Oui, Rabat s’efforce activement de jouer un rôle dans ce sens. Il est important de souligner que les peuples africains ne rejettent pas systématiquement la France. Les tensions actuelles relèvent davantage de décisions politiques prises par de nouveaux régimes, souvent populistes, qui cultivent un discours anti-français pour consolider leur pouvoir. La diplomatie marocaine, elle, ne fonctionne pas sur ce registre. Son approche repose sur des liens historiques et culturels profonds avec les pays du Sahel, bien antérieurs à l’islam et qui se sont renforcés avec l’avènement de l’islam.

L’histoire nous rappelle que le mot « marabout », issu de l’arabe al-mourabitoune, désigne les guerriers sahariens ayant fondé une dynastie qui a régné depuis Aghmat, près de Marrakech, sur un empire s’étendant de l’Espagne à la Guinée actuelle, englobant notamment le Mali. Ces relations millénaires expliquent pourquoi le Maroc peut aujourd’hui réactiver des alliances stratégiques dans la région.

Droits humains au Maroc : des reculs préoccupants malgré les progrès

Les récents emprisonnements de figures critiques, comme le journaliste franco-marocain Ali Lmrabet et le rappeur Mehdi Black Wind, doivent-ils alerter ?

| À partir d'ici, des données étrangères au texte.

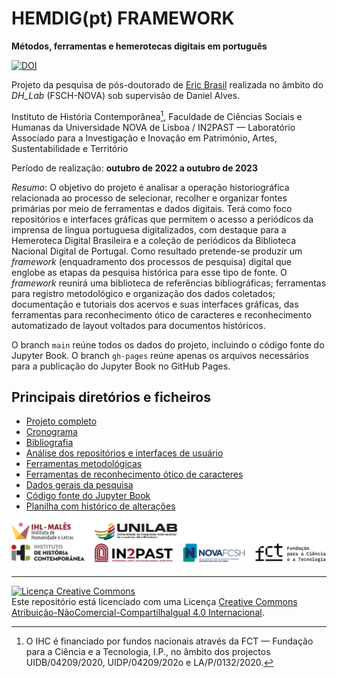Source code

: # HEMDIG(pt) FRAMEWORK

**Métodos, ferramentas e hemerotecas digitais em português**

[![DOI](https://zenodo.org/badge/555314052.svg)](https://zenodo.org/badge/latestdoi/555314052)


Projeto da pesquisa de pós-doutorado de [Eric Brasil](https://ericbrasiln.github.io) realizada no âmbito do *DH_Lab* (FSCH-NOVA) sob supervisão de Daniel Alves.

Instituto de História Contemporânea[^ihc], Faculdade de Ciências Sociais e Humanas da Universidade NOVA de Lisboa / IN2PAST — Laboratório Associado para a Investigação e Inovação em Património, Artes, Sustentabilidade e Território

[^ihc]: O IHC é financiado por fundos nacionais através da FCT — Fundação para a Ciência e a Tecnologia, I.P., no âmbito dos projectos UIDB/04209/2020, UIDP/04209/202o e LA/P/0132/2020.

Período de realização: **outubro de 2022 a outubro de 2023**

*Resumo*: O objetivo do projeto é analisar a operação historiográfica relacionada ao processo de selecionar, recolher e organizar fontes primárias por meio de ferramentas e dados digitais. Terá como foco repositórios e interfaces gráficas que permitem o acesso a periódicos da imprensa de língua portuguesa digitalizados, com destaque para a Hemeroteca Digital Brasileira e a coleção de periódicos da Biblioteca Nacional Digital de Portugal. Como resultado pretende-se produzir um *framework* (enquadramento dos processos de pesquisa) digital que englobe as etapas da pesquisa histórica para esse tipo de fonte. O *framework* reunirá uma biblioteca de referências bibliográficas; ferramentas para registro metodológico e organização dos dados coletados; documentação e tutoriais dos acervos e suas interfaces gráficas, das ferramentas para reconhecimento ótico de caracteres e reconhecimento automatizado de layout voltados para documentos históricos.

O branch `main` reúne todos os dados do projeto, incluindo o código fonte do Jupyter Book. O branch `gh-pages` reúne apenas os arquivos necessários para a publicação do Jupyter Book no GitHub Pages.

## Principais diretórios e ficheiros

- [Projeto completo](./projeto_aprovado/projeto_assinado.pdf)
- [Cronograma](./cronograma.md)
- [Bibliografia](./data/bibliografia/README.md)
- [Análise dos repositórios e interfaces de usuário](./repositorios/README.md)
- [Ferramentas metodológicas](ferramentas_metodologicas/README.md)
- [Ferramentas de reconhecimento ótico de caracteres](ocr_olr/README.md)
- [Dados gerais da pesquisa](./data/README.md)
- [Código fonte do Jupyter Book](./book/)
- [Planilha com histórico de alterações](./log_main.csv)

![Logos](./book/assets/images/friso-logos-full.png)

---

<a rel="license" href="https://creativecommons.org/licenses/by-nc-sa/4.0/"><img alt="Licença Creative Commons" style="border-width:0" src="https://licensebuttons.net/l/by-nc-sa/4.0/88x31.png" /></a><br />Este repositório está licenciado com uma Licença <a rel="license" href="https://creativecommons.org/licenses/by-nc-sa/4.0/">Creative Commons Atribuição-NãoComercial-CompartilhaIgual 4.0 Internacional</a>.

Toute arrestation de journalistes ou d’artistes doit nous interpeller. Même si les autorités marocaines évoquent l’indépendance de la justice, ces affaires soulèvent des questions légitimes. Ali Lmrabet a été libéré, mais reste sous contrôle judiciaire. Quant à Mehdi Black Wind, son dossier est moins clair, mais la mobilisation des avocats et des défenseurs des droits humains montre que la société civile marocaine ne reste pas passive. Le Maroc a accompli des progrès significatifs en matière de droits humains ces dernières années, mais certains réflexes autoritaires persistent.

Le Maroc peut-il rivaliser avec l’attractivité de la France en Afrique ?

Le Royaume chérifien parvient-il à séduire autant que Paris auprès des Africains ?

Non, pas encore. Cependant, le Maroc attire de plus en plus l’attention. Les autorités marocaines investissent massivement dans des projets comme l’organisation de la Coupe d’Afrique des nations (CAN), mais ces initiatives suscitent des critiques internes. Une partie de la jeunesse marocaine s’interroge sur l’utilisation des fonds publics, alors que des problèmes structurels comme la pauvreté persistent. À l’extérieur, un simple incident, comme la finale controversée entre le Maroc et le Sénégal, peut rapidement ternir l’image du pays. Certains discours, comme celui qui vante des infrastructures dignes de l’Europe, peuvent aussi irriter une partie de l’opinion africaine. Le Maroc doit faire preuve d’humilité pour éviter de s’aliéner une partie de son public cible.

En résumé, le Maroc séduit, mais il effraie aussi. Son attractivité ne peut rivaliser avec celle de la France, tant que son économie reste classée parmi les pays à revenu intermédiaire faible. Un développement économique plus poussé permettrait au Maroc de gagner en influence et en crédibilité auprès des Africains.